Seduto su un pensile, con le gambe penzoloni, si guardava divertito la scena.
Gambe scomposte e quei culi ancora sodi e quelle tette che scivolavano dai push up ma che, nonostante l'inesorabile avanzare degli anni, tenevano ancora, gli ballavano davanti agli occhi. Perché non possederle così mentre si dibattevano, un'idea divertente che lo faceva sorridere.
Quelle si battevano, si battevano per lui, perché lo amavano, con quella faccia dai bei lineamenti che ricordavano le statue greche.
Si battevano sconfitte dal tempo.
Le guardava sgranocchiando delle tristi patatine senza colore.

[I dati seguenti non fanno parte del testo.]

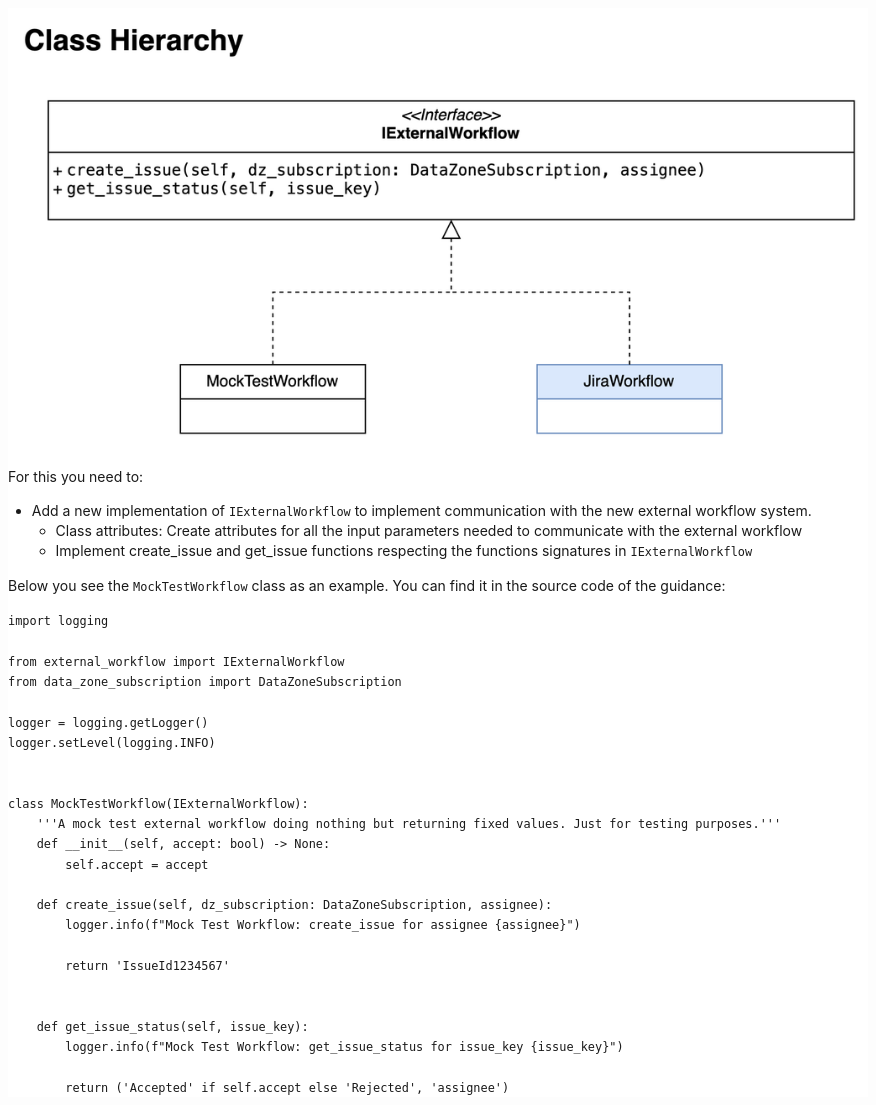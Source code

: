 ![Figure 14: Step screenshot](docs/sdap_jira_images/class-hierarchy.png)

For this you need to:

* Add a new implementation of `IExternalWorkflow` to implement communication with the new external workflow system.
    * Class attributes: Create attributes for all the input parameters needed to communicate with the external workflow
    * Implement create_issue and get_issue functions respecting the functions signatures in `IExternalWorkflow`

Below you see the `MockTestWorkflow` class as an example. You can find it in the source code of the guidance:

```
import logging

from external_workflow import IExternalWorkflow
from data_zone_subscription import DataZoneSubscription

logger = logging.getLogger()
logger.setLevel(logging.INFO)


class MockTestWorkflow(IExternalWorkflow):
    '''A mock test external workflow doing nothing but returning fixed values. Just for testing purposes.'''
    def __init__(self, accept: bool) -> None:
        self.accept = accept

    def create_issue(self, dz_subscription: DataZoneSubscription, assignee):
        logger.info(f"Mock Test Workflow: create_issue for assignee {assignee}")

        return 'IssueId1234567'


    def get_issue_status(self, issue_key):
        logger.info(f"Mock Test Workflow: get_issue_status for issue_key {issue_key}")

        return ('Accepted' if self.accept else 'Rejected', 'assignee')
```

Un tacco volò alto, ultima effige di una femminilità in pezzi. Si prostravano come belve alla conquista di un fallo, solo per suggere quell'amore, che ormai sembrava relegato ai ricordi di un'adolescenza lontana. Passione e follia nascoste dietro a penne senza inchiostro, tastiere come palpeggiamenti eccitanti.
Non aveva nessuna compassione per quell'ammasso di carni stantie, solo la voglia di giocare, giocare con sentimenti finiti ma lui era un ragazzo, amava sbocconcellare patatine e hot dog, non già tristi minestre, forse un tempo saporite ma ora decisamente fredde e insipide.
E solo uno sguardo dall'alto dominava la scena dell'impietosa e sciagurata fine di personalità, frantumate dietro insane passioni.